Il a ainsi précisé que son ministère avait envoyé son budget en date du 8 janvier 2010, alors que la première séance pour discuter du budget avait été fixée pour le 13 mai 2010, renvoyant ainsi la balle dans le camp du ministère des Finances, en l'accusant d'avoir reporté de cinq mois la premiere séance de débat autour du budget.
Ce retard, a souligné le ministre Bassil, était dû aux tiraillements politiques et économiques au sein des différents clans du gouvernement, « comme par exemple le débat autour de l'augmentation de la TVA », a-t-il indiqué.

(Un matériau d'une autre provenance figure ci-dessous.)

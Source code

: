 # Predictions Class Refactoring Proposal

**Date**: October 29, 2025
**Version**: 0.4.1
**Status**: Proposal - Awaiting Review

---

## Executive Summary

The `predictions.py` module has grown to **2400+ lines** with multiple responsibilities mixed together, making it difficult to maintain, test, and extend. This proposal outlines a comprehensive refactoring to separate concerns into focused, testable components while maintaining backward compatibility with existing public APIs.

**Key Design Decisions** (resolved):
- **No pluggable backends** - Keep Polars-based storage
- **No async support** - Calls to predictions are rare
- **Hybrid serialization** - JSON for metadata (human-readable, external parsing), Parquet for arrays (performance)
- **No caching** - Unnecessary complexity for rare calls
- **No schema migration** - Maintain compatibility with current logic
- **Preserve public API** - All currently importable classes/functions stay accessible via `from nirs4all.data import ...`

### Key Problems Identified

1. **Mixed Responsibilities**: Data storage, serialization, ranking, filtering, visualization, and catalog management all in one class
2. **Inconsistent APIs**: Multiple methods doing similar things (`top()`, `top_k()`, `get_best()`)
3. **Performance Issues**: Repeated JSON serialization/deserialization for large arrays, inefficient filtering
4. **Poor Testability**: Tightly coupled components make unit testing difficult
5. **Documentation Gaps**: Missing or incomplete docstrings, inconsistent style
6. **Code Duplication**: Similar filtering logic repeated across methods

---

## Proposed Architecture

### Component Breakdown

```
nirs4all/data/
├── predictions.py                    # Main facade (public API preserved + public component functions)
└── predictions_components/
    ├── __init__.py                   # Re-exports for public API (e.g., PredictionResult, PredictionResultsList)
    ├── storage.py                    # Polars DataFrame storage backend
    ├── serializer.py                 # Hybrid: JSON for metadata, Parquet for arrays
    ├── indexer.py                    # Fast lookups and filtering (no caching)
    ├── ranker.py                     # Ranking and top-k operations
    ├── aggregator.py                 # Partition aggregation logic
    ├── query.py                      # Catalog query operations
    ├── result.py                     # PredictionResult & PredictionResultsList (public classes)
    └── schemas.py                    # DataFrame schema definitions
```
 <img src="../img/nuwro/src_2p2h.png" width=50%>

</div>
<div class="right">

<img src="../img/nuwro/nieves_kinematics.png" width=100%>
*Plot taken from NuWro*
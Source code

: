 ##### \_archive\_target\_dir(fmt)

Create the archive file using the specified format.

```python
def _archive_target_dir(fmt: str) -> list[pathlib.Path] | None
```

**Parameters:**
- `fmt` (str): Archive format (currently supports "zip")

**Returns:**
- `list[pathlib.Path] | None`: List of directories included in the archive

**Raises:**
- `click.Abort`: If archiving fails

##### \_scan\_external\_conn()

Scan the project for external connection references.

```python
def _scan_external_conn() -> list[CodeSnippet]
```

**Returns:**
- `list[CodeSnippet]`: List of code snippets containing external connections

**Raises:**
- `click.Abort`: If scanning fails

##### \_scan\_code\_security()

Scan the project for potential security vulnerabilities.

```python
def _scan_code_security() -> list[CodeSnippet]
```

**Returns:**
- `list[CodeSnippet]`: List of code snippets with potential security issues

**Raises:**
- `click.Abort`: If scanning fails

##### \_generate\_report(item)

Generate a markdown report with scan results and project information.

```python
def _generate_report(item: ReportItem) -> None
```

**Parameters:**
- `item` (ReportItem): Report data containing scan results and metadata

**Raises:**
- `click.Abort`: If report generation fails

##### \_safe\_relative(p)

Parallèlement, le ministre de l'Énergie s'est penché sur le dossier des dépenses du ministère qui avaient, elles aussi, fait l'objet de critiques de la part du ministère des Finances. « Le fait de mettre l'accent sur les dépenses élevées du ministère équivaut à faire assumer au ministère de l'Énergie la responsabilité du déficit public », s'est indigné Gebran Bassil, précisant à cet égard que les investissements du ministère de l'Énergie ne représentent que 2 % des dépenses budgétaires dans le projet de 2010. M. Bassil a rappelé en parallèle que les pertes liées à l'Électricité du Liban (EDL) s'élevaient en moyenne à 1,5 milliard de dollars par an, alors que le budget réclamé pour réformer le secteur de l'énergie sur une période de trois ans s'élevait à 1,25 milliard de dollars.